The Hike by Drew Magary
August 2nd

A strange and wonderful journey, a suburban family man takes the hike of his life while away in the wilds of Pennsylvania for business. “With no choice but to move forward, Ben finds himself falling deeper and deeper into a world of man-eating giants, bizarre demons, and colossal insects.” (288 pages)

All the Ugly and Wonderful Things by Bryn Greenwood
August 9th

Wavy, neglected by her meth dealing father, is the responsible one in the family, trying her best to raise her little brother on her own. Her one escape: the stars, until one night, a fateful motorcycle accident yields a heartbreaking friendship and shocking love story between the young girl and an older man, one of her father’s cronies, “reminding us of all the ugly and wonderful things that life has to offer.” (352 pages)

The Ballroom by Anna Hope
September 6th

“Set over the heatwave summer of 1911, the end of the Edwardian era, THE BALLROOM is a tale of unlikely love and dangerous obsession, of madness and sanity, and of who gets to decide which is which.” A lover’s tale in the midst of an insane asylum, how intriguing! (320 pages)
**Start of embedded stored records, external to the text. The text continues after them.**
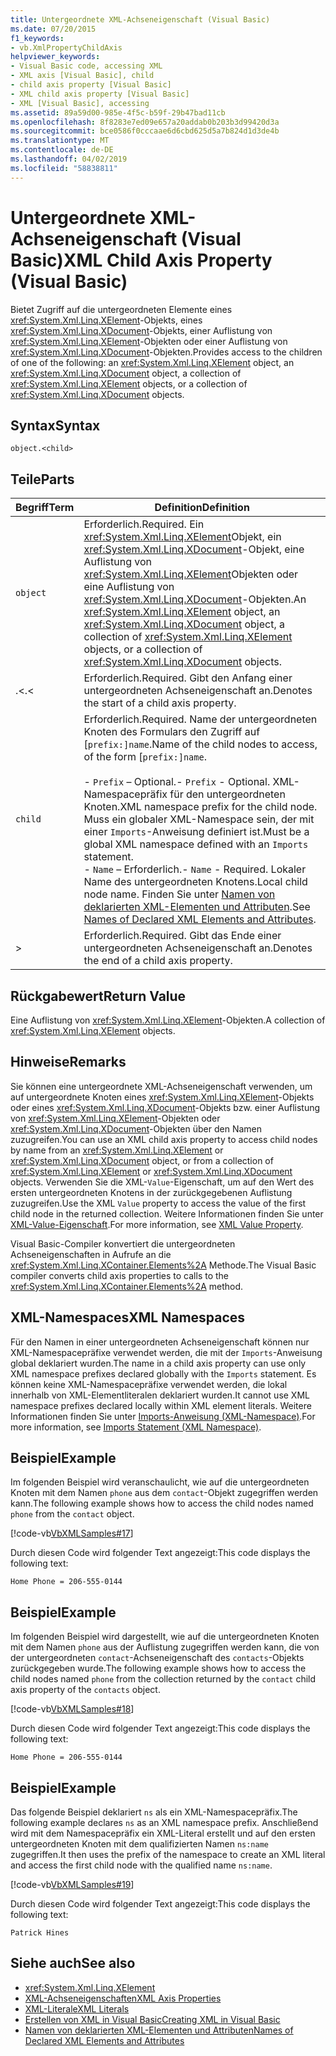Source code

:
 ```yaml
---
title: Untergeordnete XML-Achseneigenschaft (Visual Basic)
ms.date: 07/20/2015
f1_keywords:
- vb.XmlPropertyChildAxis
helpviewer_keywords:
- Visual Basic code, accessing XML
- XML axis [Visual Basic], child
- child axis property [Visual Basic]
- XML child axis property [Visual Basic]
- XML [Visual Basic], accessing
ms.assetid: 89a59d00-985e-4f5c-b59f-29b47bad11cb
ms.openlocfilehash: 8f8283e7ed09e657a20addab0b203b3d99420d3a
ms.sourcegitcommit: bce0586f0cccaae6d6cbd625d5a7b824d1d3de4b
ms.translationtype: MT
ms.contentlocale: de-DE
ms.lasthandoff: 04/02/2019
ms.locfileid: "58838811"
---
```

# <a name="xml-child-axis-property-visual-basic"></a><span data-ttu-id="3be6d-102">Untergeordnete XML-Achseneigenschaft (Visual Basic)</span><span class="sxs-lookup"><span data-stu-id="3be6d-102">XML Child Axis Property (Visual Basic)</span></span>
<span data-ttu-id="3be6d-103">Bietet Zugriff auf die untergeordneten Elemente eines <xref:System.Xml.Linq.XElement>-Objekts, eines <xref:System.Xml.Linq.XDocument>-Objekts, einer Auflistung von <xref:System.Xml.Linq.XElement>-Objekten oder einer Auflistung von <xref:System.Xml.Linq.XDocument>-Objekten.</span><span class="sxs-lookup"><span data-stu-id="3be6d-103">Provides access to the children of one of the following: an <xref:System.Xml.Linq.XElement> object, an <xref:System.Xml.Linq.XDocument> object, a collection of <xref:System.Xml.Linq.XElement> objects, or a collection of <xref:System.Xml.Linq.XDocument> objects.</span></span>  
  
## <a name="syntax"></a><span data-ttu-id="3be6d-104">Syntax</span><span class="sxs-lookup"><span data-stu-id="3be6d-104">Syntax</span></span>  
  
```  
object.<child>  
```  
  
## <a name="parts"></a><span data-ttu-id="3be6d-105">Teile</span><span class="sxs-lookup"><span data-stu-id="3be6d-105">Parts</span></span>  
  
|<span data-ttu-id="3be6d-106">Begriff</span><span class="sxs-lookup"><span data-stu-id="3be6d-106">Term</span></span>|<span data-ttu-id="3be6d-107">Definition</span><span class="sxs-lookup"><span data-stu-id="3be6d-107">Definition</span></span>|  
|---|---|  
|`object`|<span data-ttu-id="3be6d-108">Erforderlich.</span><span class="sxs-lookup"><span data-stu-id="3be6d-108">Required.</span></span> <span data-ttu-id="3be6d-109">Ein <xref:System.Xml.Linq.XElement>Objekt, ein <xref:System.Xml.Linq.XDocument>-Objekt, eine Auflistung von <xref:System.Xml.Linq.XElement>Objekten oder eine Auflistung von <xref:System.Xml.Linq.XDocument>-Objekten.</span><span class="sxs-lookup"><span data-stu-id="3be6d-109">An <xref:System.Xml.Linq.XElement> object, an <xref:System.Xml.Linq.XDocument> object, a collection of <xref:System.Xml.Linq.XElement> objects, or a collection of <xref:System.Xml.Linq.XDocument> objects.</span></span>|  
|<span data-ttu-id="3be6d-110">.<</span><span class="sxs-lookup"><span data-stu-id="3be6d-110">.<</span></span>|<span data-ttu-id="3be6d-111">Erforderlich.</span><span class="sxs-lookup"><span data-stu-id="3be6d-111">Required.</span></span> <span data-ttu-id="3be6d-112">Gibt den Anfang einer untergeordneten Achseneigenschaft an.</span><span class="sxs-lookup"><span data-stu-id="3be6d-112">Denotes the start of a child axis property.</span></span>|  
|`child`|<span data-ttu-id="3be6d-113">Erforderlich.</span><span class="sxs-lookup"><span data-stu-id="3be6d-113">Required.</span></span> <span data-ttu-id="3be6d-114">Name der untergeordneten Knoten des Formulars den Zugriff auf [`prefix:]name`.</span><span class="sxs-lookup"><span data-stu-id="3be6d-114">Name of the child nodes to access, of the form [`prefix:]name`.</span></span><br /><br /> <span data-ttu-id="3be6d-115">-   `Prefix` – Optional.</span><span class="sxs-lookup"><span data-stu-id="3be6d-115">-   `Prefix` - Optional.</span></span> <span data-ttu-id="3be6d-116"> XML-Namespacepräfix für den untergeordneten Knoten.</span><span class="sxs-lookup"><span data-stu-id="3be6d-116">XML namespace prefix for the child node.</span></span> <span data-ttu-id="3be6d-117">Muss ein globaler XML-Namespace sein, der mit einer `Imports`-Anweisung definiert ist.</span><span class="sxs-lookup"><span data-stu-id="3be6d-117">Must be a global XML namespace defined with an `Imports` statement.</span></span><br /><span data-ttu-id="3be6d-118">-   `Name` – Erforderlich.</span><span class="sxs-lookup"><span data-stu-id="3be6d-118">-   `Name` - Required.</span></span> <span data-ttu-id="3be6d-119">Lokaler Name des untergeordneten Knotens.</span><span class="sxs-lookup"><span data-stu-id="3be6d-119">Local child node name.</span></span> <span data-ttu-id="3be6d-120">Finden Sie unter [Namen von deklarierten XML-Elementen und Attributen](../../../visual-basic/programming-guide/language-features/xml/names-of-declared-xml-elements-and-attributes.md).</span><span class="sxs-lookup"><span data-stu-id="3be6d-120">See [Names of Declared XML Elements and Attributes](../../../visual-basic/programming-guide/language-features/xml/names-of-declared-xml-elements-and-attributes.md).</span></span>|  
|>|<span data-ttu-id="3be6d-121">Erforderlich.</span><span class="sxs-lookup"><span data-stu-id="3be6d-121">Required.</span></span> <span data-ttu-id="3be6d-122">Gibt das Ende einer untergeordneten Achseneigenschaft an.</span><span class="sxs-lookup"><span data-stu-id="3be6d-122">Denotes the end of a child axis property.</span></span>|  
  
## <a name="return-value"></a><span data-ttu-id="3be6d-123">Rückgabewert</span><span class="sxs-lookup"><span data-stu-id="3be6d-123">Return Value</span></span>  
 <span data-ttu-id="3be6d-124">Eine Auflistung von <xref:System.Xml.Linq.XElement>-Objekten.</span><span class="sxs-lookup"><span data-stu-id="3be6d-124">A collection of <xref:System.Xml.Linq.XElement> objects.</span></span>  
  
## <a name="remarks"></a><span data-ttu-id="3be6d-125">Hinweise</span><span class="sxs-lookup"><span data-stu-id="3be6d-125">Remarks</span></span>  
 <span data-ttu-id="3be6d-126">Sie können eine untergeordnete XML-Achseneigenschaft verwenden, um auf untergeordnete Knoten eines <xref:System.Xml.Linq.XElement>-Objekts oder eines <xref:System.Xml.Linq.XDocument>-Objekts bzw. einer Auflistung von <xref:System.Xml.Linq.XElement>-Objekten oder <xref:System.Xml.Linq.XDocument>-Objekten über den Namen zuzugreifen.</span><span class="sxs-lookup"><span data-stu-id="3be6d-126">You can use an XML child axis property to access child nodes by name from an <xref:System.Xml.Linq.XElement> or <xref:System.Xml.Linq.XDocument> object, or from a collection of <xref:System.Xml.Linq.XElement> or <xref:System.Xml.Linq.XDocument> objects.</span></span> <span data-ttu-id="3be6d-127">Verwenden Sie die XML-`Value`-Eigenschaft, um auf den Wert des ersten untergeordneten Knotens in der zurückgegebenen Auflistung zuzugreifen.</span><span class="sxs-lookup"><span data-stu-id="3be6d-127">Use the XML `Value` property to access the value of the first child node in the returned collection.</span></span> <span data-ttu-id="3be6d-128">Weitere Informationen finden Sie unter [XML-Value-Eigenschaft](../../../visual-basic/language-reference/xml-axis/xml-value-property.md).</span><span class="sxs-lookup"><span data-stu-id="3be6d-128">For more information, see [XML Value Property](../../../visual-basic/language-reference/xml-axis/xml-value-property.md).</span></span>  
  
 <span data-ttu-id="3be6d-129">Visual Basic-Compiler konvertiert die untergeordneten Achseneigenschaften in Aufrufe an die <xref:System.Xml.Linq.XContainer.Elements%2A> Methode.</span><span class="sxs-lookup"><span data-stu-id="3be6d-129">The Visual Basic compiler converts child axis properties to calls to the <xref:System.Xml.Linq.XContainer.Elements%2A> method.</span></span>  
  
## <a name="xml-namespaces"></a><span data-ttu-id="3be6d-130">XML-Namespaces</span><span class="sxs-lookup"><span data-stu-id="3be6d-130">XML Namespaces</span></span>  
 <span data-ttu-id="3be6d-131">Für den Namen in einer untergeordneten Achseneigenschaft können nur XML-Namespacepräfixe verwendet werden, die mit der `Imports`-Anweisung global deklariert wurden.</span><span class="sxs-lookup"><span data-stu-id="3be6d-131">The name in a child axis property can use only XML namespace prefixes declared globally with the `Imports` statement.</span></span> <span data-ttu-id="3be6d-132">Es können keine XML-Namespacepräfixe verwendet werden, die lokal innerhalb von XML-Elementliteralen deklariert wurden.</span><span class="sxs-lookup"><span data-stu-id="3be6d-132">It cannot use XML namespace prefixes declared locally within XML element literals.</span></span> <span data-ttu-id="3be6d-133">Weitere Informationen finden Sie unter [Imports-Anweisung (XML-Namespace)](../../../visual-basic/language-reference/statements/imports-statement-xml-namespace.md).</span><span class="sxs-lookup"><span data-stu-id="3be6d-133">For more information, see [Imports Statement (XML Namespace)](../../../visual-basic/language-reference/statements/imports-statement-xml-namespace.md).</span></span>  
  
## <a name="example"></a><span data-ttu-id="3be6d-134">Beispiel</span><span class="sxs-lookup"><span data-stu-id="3be6d-134">Example</span></span>  
 <span data-ttu-id="3be6d-135">Im folgenden Beispiel wird veranschaulicht, wie auf die untergeordneten Knoten mit dem Namen `phone` aus dem `contact`-Objekt zugegriffen werden kann.</span><span class="sxs-lookup"><span data-stu-id="3be6d-135">The following example shows how to access the child nodes named `phone` from the `contact` object.</span></span>  
  
 [!code-vb[VbXMLSamples#17](~/samples/snippets/visualbasic/VS_Snippets_VBCSharp/VbXMLSamples/VB/XMLSamples7.vb#17)]  
  
 <span data-ttu-id="3be6d-136">Durch diesen Code wird folgender Text angezeigt:</span><span class="sxs-lookup"><span data-stu-id="3be6d-136">This code displays the following text:</span></span>  
  
 `Home Phone = 206-555-0144`  
  
## <a name="example"></a><span data-ttu-id="3be6d-137">Beispiel</span><span class="sxs-lookup"><span data-stu-id="3be6d-137">Example</span></span>  
 <span data-ttu-id="3be6d-138">Im folgenden Beispiel wird dargestellt, wie auf die untergeordneten Knoten mit dem Namen `phone` aus der Auflistung zugegriffen werden kann, die von der untergeordneten `contact`-Achseneigenschaft des `contacts`-Objekts zurückgegeben wurde.</span><span class="sxs-lookup"><span data-stu-id="3be6d-138">The following example shows how to access the child nodes named `phone` from the collection returned by the `contact` child axis property of the `contacts` object.</span></span>  
  
 [!code-vb[VbXMLSamples#18](~/samples/snippets/visualbasic/VS_Snippets_VBCSharp/VbXMLSamples/VB/XMLSamples7.vb#18)]  
  
 <span data-ttu-id="3be6d-139">Durch diesen Code wird folgender Text angezeigt:</span><span class="sxs-lookup"><span data-stu-id="3be6d-139">This code displays the following text:</span></span>  
  
 `Home Phone = 206-555-0144`  
  
## <a name="example"></a><span data-ttu-id="3be6d-140">Beispiel</span><span class="sxs-lookup"><span data-stu-id="3be6d-140">Example</span></span>  
 <span data-ttu-id="3be6d-141">Das folgende Beispiel deklariert `ns` als ein XML-Namespacepräfix.</span><span class="sxs-lookup"><span data-stu-id="3be6d-141">The following example declares `ns` as an XML namespace prefix.</span></span> <span data-ttu-id="3be6d-142">Anschließend wird mit dem Namespacepräfix ein XML-Literal erstellt und auf den ersten untergeordneten Knoten mit dem qualifizierten Namen `ns:name` zugegriffen.</span><span class="sxs-lookup"><span data-stu-id="3be6d-142">It then uses the prefix of the namespace to create an XML literal and access the first child node with the qualified name `ns:name`.</span></span>  
  
 [!code-vb[VbXMLSamples#19](~/samples/snippets/visualbasic/VS_Snippets_VBCSharp/VbXMLSamples/VB/XMLSamples8.vb#19)]  
  
 <span data-ttu-id="3be6d-143">Durch diesen Code wird folgender Text angezeigt:</span><span class="sxs-lookup"><span data-stu-id="3be6d-143">This code displays the following text:</span></span>  
  
 `Patrick Hines`  
  
## <a name="see-also"></a><span data-ttu-id="3be6d-144">Siehe auch</span><span class="sxs-lookup"><span data-stu-id="3be6d-144">See also</span></span>

- <xref:System.Xml.Linq.XElement>
- [<span data-ttu-id="3be6d-145">XML-Achseneigenschaften</span><span class="sxs-lookup"><span data-stu-id="3be6d-145">XML Axis Properties</span></span>](../../../visual-basic/language-reference/xml-axis/index.md)
- [<span data-ttu-id="3be6d-146">XML-Literale</span><span class="sxs-lookup"><span data-stu-id="3be6d-146">XML Literals</span></span>](../../../visual-basic/language-reference/xml-literals/index.md)
- [<span data-ttu-id="3be6d-147">Erstellen von XML in Visual Basic</span><span class="sxs-lookup"><span data-stu-id="3be6d-147">Creating XML in Visual Basic</span></span>](../../../visual-basic/programming-guide/language-features/xml/creating-xml.md)
- [<span data-ttu-id="3be6d-148">Namen von deklarierten XML-Elementen und Attributen</span><span class="sxs-lookup"><span data-stu-id="3be6d-148">Names of Declared XML Elements and Attributes</span></span>](../../../visual-basic/programming-guide/language-features/xml/names-of-declared-xml-elements-and-attributes.md)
Vassa in the Night by Sarah Porter
September 20th

A Russian fairy tale retold in the magical land of Brooklyn, Vassa has one last gift from her late mother, a bit of light to see her through: the tough talking doll, Erg. Together, they’ll have to find their cunning to out-wit the dishonorable shop keeper in order to break the curse and save the neighborhood. (304 pages)

When the Moon Was Ours by Anna – Marie McLemore
October 4th

Both unique and curiously strange, Miel and Sam have been inseparable since childhood. Miel is a wonder, with roses growing from her wrist, while Sam is known for decorating the trees with his moons. With magical prose and fantastical story telling, When the Moon Was Ours is a true story of love and friendship as both decide how best to define themselves in a world of wickedness. (288 pages)

Hag-Seed by Margaret Atwood
October 11th

Fourth in the Hogarth Shakespeare series, this is a retelling and continuation of The Tempest full of illusion and revenge, by Margaret Atwood! I can’t wait!! (224 pages)

Heartless by Marissa Meyer
November 8th

By the author of Cinder (The Lunar Chronicles), Heartless fills in the blanks on the infamous Queen of Hearts, a girl who just wanted to fall in love, and on her own terms. But, in a world of twists and tongues, fate is bound to fuddle the path to happiness, making for one of my most anticipated retellings of the year! (416 pages)

What releases are you most excited for!?